INSTRUCTIONS FOR THE TASK:
The reply should consist of the entire listing, word for word.

DATA RECORDS:
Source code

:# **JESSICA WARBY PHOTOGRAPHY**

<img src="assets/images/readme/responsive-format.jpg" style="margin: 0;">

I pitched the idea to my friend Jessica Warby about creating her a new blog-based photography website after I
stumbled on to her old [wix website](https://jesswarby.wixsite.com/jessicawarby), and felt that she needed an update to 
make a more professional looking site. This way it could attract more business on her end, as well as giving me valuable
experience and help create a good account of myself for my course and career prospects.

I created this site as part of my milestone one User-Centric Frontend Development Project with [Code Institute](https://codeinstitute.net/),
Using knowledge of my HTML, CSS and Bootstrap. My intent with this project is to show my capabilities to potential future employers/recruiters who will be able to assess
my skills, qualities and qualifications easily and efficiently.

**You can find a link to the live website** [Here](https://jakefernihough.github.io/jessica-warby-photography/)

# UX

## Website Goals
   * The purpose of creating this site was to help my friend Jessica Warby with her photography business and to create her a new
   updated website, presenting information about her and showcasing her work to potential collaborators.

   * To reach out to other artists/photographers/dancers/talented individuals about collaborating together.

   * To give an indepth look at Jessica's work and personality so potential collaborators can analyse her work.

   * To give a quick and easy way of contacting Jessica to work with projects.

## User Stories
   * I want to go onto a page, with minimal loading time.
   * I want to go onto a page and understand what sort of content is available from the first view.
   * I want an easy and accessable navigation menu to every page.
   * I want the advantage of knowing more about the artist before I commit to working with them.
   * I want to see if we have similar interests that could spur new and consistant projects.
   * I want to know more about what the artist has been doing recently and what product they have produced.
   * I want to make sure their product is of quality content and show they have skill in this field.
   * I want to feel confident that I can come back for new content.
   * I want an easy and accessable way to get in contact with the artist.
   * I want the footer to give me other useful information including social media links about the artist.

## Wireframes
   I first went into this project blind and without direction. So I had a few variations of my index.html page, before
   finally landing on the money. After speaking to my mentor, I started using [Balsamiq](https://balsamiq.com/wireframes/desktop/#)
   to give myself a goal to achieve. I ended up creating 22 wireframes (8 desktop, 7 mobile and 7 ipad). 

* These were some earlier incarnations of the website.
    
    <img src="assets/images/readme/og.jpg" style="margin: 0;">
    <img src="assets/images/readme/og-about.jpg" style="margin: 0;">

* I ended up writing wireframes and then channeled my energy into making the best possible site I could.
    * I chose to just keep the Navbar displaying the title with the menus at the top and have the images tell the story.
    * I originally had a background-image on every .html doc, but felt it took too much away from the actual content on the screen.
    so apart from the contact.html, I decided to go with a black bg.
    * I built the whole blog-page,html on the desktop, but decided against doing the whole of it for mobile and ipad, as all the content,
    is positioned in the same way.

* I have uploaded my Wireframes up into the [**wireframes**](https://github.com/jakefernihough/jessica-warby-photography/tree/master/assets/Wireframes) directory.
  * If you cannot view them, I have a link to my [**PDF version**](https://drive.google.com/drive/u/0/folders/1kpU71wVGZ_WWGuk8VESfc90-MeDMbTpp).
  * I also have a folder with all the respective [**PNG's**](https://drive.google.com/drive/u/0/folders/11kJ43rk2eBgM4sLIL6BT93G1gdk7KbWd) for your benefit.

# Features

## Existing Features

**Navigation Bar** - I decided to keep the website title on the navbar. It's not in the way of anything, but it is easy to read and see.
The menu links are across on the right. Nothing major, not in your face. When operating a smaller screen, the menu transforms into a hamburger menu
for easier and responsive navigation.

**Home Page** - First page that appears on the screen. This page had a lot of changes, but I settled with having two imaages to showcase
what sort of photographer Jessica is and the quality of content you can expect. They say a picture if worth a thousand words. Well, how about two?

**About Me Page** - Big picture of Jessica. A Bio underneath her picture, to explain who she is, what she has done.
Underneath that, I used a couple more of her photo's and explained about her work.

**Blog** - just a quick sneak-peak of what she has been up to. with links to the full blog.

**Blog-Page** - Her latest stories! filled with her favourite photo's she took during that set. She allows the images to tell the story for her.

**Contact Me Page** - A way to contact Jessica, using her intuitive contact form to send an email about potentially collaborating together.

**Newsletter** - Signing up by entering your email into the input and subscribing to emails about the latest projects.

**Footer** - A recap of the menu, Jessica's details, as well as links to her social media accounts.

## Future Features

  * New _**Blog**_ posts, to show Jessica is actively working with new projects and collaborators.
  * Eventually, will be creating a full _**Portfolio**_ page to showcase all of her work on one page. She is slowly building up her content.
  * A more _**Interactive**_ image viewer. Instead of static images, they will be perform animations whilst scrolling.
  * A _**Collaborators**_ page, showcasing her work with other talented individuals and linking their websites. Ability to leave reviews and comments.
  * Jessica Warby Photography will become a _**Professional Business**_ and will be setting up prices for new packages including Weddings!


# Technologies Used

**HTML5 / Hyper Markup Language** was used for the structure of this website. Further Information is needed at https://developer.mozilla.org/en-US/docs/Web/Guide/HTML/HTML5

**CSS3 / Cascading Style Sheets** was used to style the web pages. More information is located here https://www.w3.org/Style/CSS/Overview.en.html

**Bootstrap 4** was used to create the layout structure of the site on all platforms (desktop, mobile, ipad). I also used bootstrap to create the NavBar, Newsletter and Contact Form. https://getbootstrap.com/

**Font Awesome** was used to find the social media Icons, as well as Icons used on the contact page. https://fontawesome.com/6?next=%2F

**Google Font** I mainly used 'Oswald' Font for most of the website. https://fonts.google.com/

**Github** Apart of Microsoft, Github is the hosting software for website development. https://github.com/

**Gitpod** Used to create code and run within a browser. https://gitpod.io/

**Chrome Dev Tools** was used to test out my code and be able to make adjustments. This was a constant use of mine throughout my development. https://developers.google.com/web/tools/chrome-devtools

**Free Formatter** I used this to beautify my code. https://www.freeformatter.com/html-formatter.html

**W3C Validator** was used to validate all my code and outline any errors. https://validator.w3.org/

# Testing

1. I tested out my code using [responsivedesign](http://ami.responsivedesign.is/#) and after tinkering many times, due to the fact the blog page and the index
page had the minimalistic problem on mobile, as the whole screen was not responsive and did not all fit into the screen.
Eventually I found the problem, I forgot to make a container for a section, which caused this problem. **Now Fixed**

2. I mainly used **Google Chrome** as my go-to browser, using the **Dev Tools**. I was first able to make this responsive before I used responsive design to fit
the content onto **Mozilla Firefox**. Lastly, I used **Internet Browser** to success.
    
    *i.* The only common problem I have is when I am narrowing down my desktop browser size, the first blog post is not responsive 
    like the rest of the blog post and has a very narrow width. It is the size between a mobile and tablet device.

EXERCISE SOLUTION:
Source code

:# **JESSICA WARBY PHOTOGRAPHY**

<img src="assets/images/readme/responsive-format.jpg" style="margin: 0;">

I pitched the idea to my friend Jessica Warby about creating her a new blog-based photography website after I
stumbled on to her old [wix website](https://jesswarby.wixsite.com/jessicawarby), and felt that she needed an update to 
make a more professional looking site. This way it could attract more business on her end, as well as giving me valuable
experience and help create a good account of myself for my course and career prospects.

I created this site as part of my milestone one User-Centric Frontend Development Project with [Code Institute](https://codeinstitute.net/),
Using knowledge of my HTML, CSS and Bootstrap. My intent with this project is to show my capabilities to potential future employers/recruiters who will be able to assess
my skills, qualities and qualifications easily and efficiently.

**You can find a link to the live website** [Here](https://jakefernihough.github.io/jessica-warby-photography/)

# UX

## Website Goals
   * The purpose of creating this site was to help my friend Jessica Warby with her photography business and to create her a new
   updated website, presenting information about her and showcasing her work to potential collaborators.

   * To reach out to other artists/photographers/dancers/talented individuals about collaborating together.

   * To give an indepth look at Jessica's work and personality so potential collaborators can analyse her work.

   * To give a quick and easy way of contacting Jessica to work with projects.

## User Stories
   * I want to go onto a page, with minimal loading time.
   * I want to go onto a page and understand what sort of content is available from the first view.
   * I want an easy and accessable navigation menu to every page.
   * I want the advantage of knowing more about the artist before I commit to working with them.
   * I want to see if we have similar interests that could spur new and consistant projects.
   * I want to know more about what the artist has been doing recently and what product they have produced.
   * I want to make sure their product is of quality content and show they have skill in this field.
   * I want to feel confident that I can come back for new content.
   * I want an easy and accessable way to get in contact with the artist.
   * I want the footer to give me other useful information including social media links about the artist.

## Wireframes
   I first went into this project blind and without direction. So I had a few variations of my index.html page, before
   finally landing on the money. After speaking to my mentor, I started using [Balsamiq](https://balsamiq.com/wireframes/desktop/#)
   to give myself a goal to achieve. I ended up creating 22 wireframes (8 desktop, 7 mobile and 7 ipad). 

* These were some earlier incarnations of the website.
    
    <img src="assets/images/readme/og.jpg" style="margin: 0;">
    <img src="assets/images/readme/og-about.jpg" style="margin: 0;">

* I ended up writing wireframes and then channeled my energy into making the best possible site I could.
    * I chose to just keep the Navbar displaying the title with the menus at the top and have the images tell the story.
    * I originally had a background-image on every .html doc, but felt it took too much away from the actual content on the screen.
    so apart from the contact.html, I decided to go with a black bg.
    * I built the whole blog-page,html on the desktop, but decided against doing the whole of it for mobile and ipad, as all the content,
    is positioned in the same way.

* I have uploaded my Wireframes up into the [**wireframes**](https://github.com/jakefernihough/jessica-warby-photography/tree/master/assets/Wireframes) directory.
  * If you cannot view them, I have a link to my [**PDF version**](https://drive.google.com/drive/u/0/folders/1kpU71wVGZ_WWGuk8VESfc90-MeDMbTpp).
  * I also have a folder with all the respective [**PNG's**](https://drive.google.com/drive/u/0/folders/11kJ43rk2eBgM4sLIL6BT93G1gdk7KbWd) for your benefit.

# Features

## Existing Features

**Navigation Bar** - I decided to keep the website title on the navbar. It's not in the way of anything, but it is easy to read and see.
The menu links are across on the right. Nothing major, not in your face. When operating a smaller screen, the menu transforms into a hamburger menu
for easier and responsive navigation.

**Home Page** - First page that appears on the screen. This page had a lot of changes, but I settled with having two imaages to showcase
what sort of photographer Jessica is and the quality of content you can expect. They say a picture if worth a thousand words. Well, how about two?

**About Me Page** - Big picture of Jessica. A Bio underneath her picture, to explain who she is, what she has done.
Underneath that, I used a couple more of her photo's and explained about her work.

**Blog** - just a quick sneak-peak of what she has been up to. with links to the full blog.

**Blog-Page** - Her latest stories! filled with her favourite photo's she took during that set. She allows the images to tell the story for her.

**Contact Me Page** - A way to contact Jessica, using her intuitive contact form to send an email about potentially collaborating together.

**Newsletter** - Signing up by entering your email into the input and subscribing to emails about the latest projects.

**Footer** - A recap of the menu, Jessica's details, as well as links to her social media accounts.

## Future Features

  * New _**Blog**_ posts, to show Jessica is actively working with new projects and collaborators.
  * Eventually, will be creating a full _**Portfolio**_ page to showcase all of her work on one page. She is slowly building up her content.
  * A more _**Interactive**_ image viewer. Instead of static images, they will be perform animations whilst scrolling.
  * A _**Collaborators**_ page, showcasing her work with other talented individuals and linking their websites. Ability to leave reviews and comments.
  * Jessica Warby Photography will become a _**Professional Business**_ and will be setting up prices for new packages including Weddings!


# Technologies Used

**HTML5 / Hyper Markup Language** was used for the structure of this website. Further Information is needed at https://developer.mozilla.org/en-US/docs/Web/Guide/HTML/HTML5

**CSS3 / Cascading Style Sheets** was used to style the web pages. More information is located here https://www.w3.org/Style/CSS/Overview.en.html

**Bootstrap 4** was used to create the layout structure of the site on all platforms (desktop, mobile, ipad). I also used bootstrap to create the NavBar, Newsletter and Contact Form. https://getbootstrap.com/

**Font Awesome** was used to find the social media Icons, as well as Icons used on the contact page. https://fontawesome.com/6?next=%2F

**Google Font** I mainly used 'Oswald' Font for most of the website. https://fonts.google.com/

**Github** Apart of Microsoft, Github is the hosting software for website development. https://github.com/

**Gitpod** Used to create code and run within a browser. https://gitpod.io/

**Chrome Dev Tools** was used to test out my code and be able to make adjustments. This was a constant use of mine throughout my development. https://developers.google.com/web/tools/chrome-devtools

**Free Formatter** I used this to beautify my code. https://www.freeformatter.com/html-formatter.html

**W3C Validator** was used to validate all my code and outline any errors. https://validator.w3.org/

# Testing

1. I tested out my code using [responsivedesign](http://ami.responsivedesign.is/#) and after tinkering many times, due to the fact the blog page and the index
page had the minimalistic problem on mobile, as the whole screen was not responsive and did not all fit into the screen.
Eventually I found the problem, I forgot to make a container for a section, which caused this problem. **Now Fixed**

2. I mainly used **Google Chrome** as my go-to browser, using the **Dev Tools**. I was first able to make this responsive before I used responsive design to fit
the content onto **Mozilla Firefox**. Lastly, I used **Internet Browser** to success.
    
    *i.* The only common problem I have is when I am narrowing down my desktop browser size, the first blog post is not responsive 
    like the rest of the blog post and has a very narrow width. It is the size between a mobile and tablet device.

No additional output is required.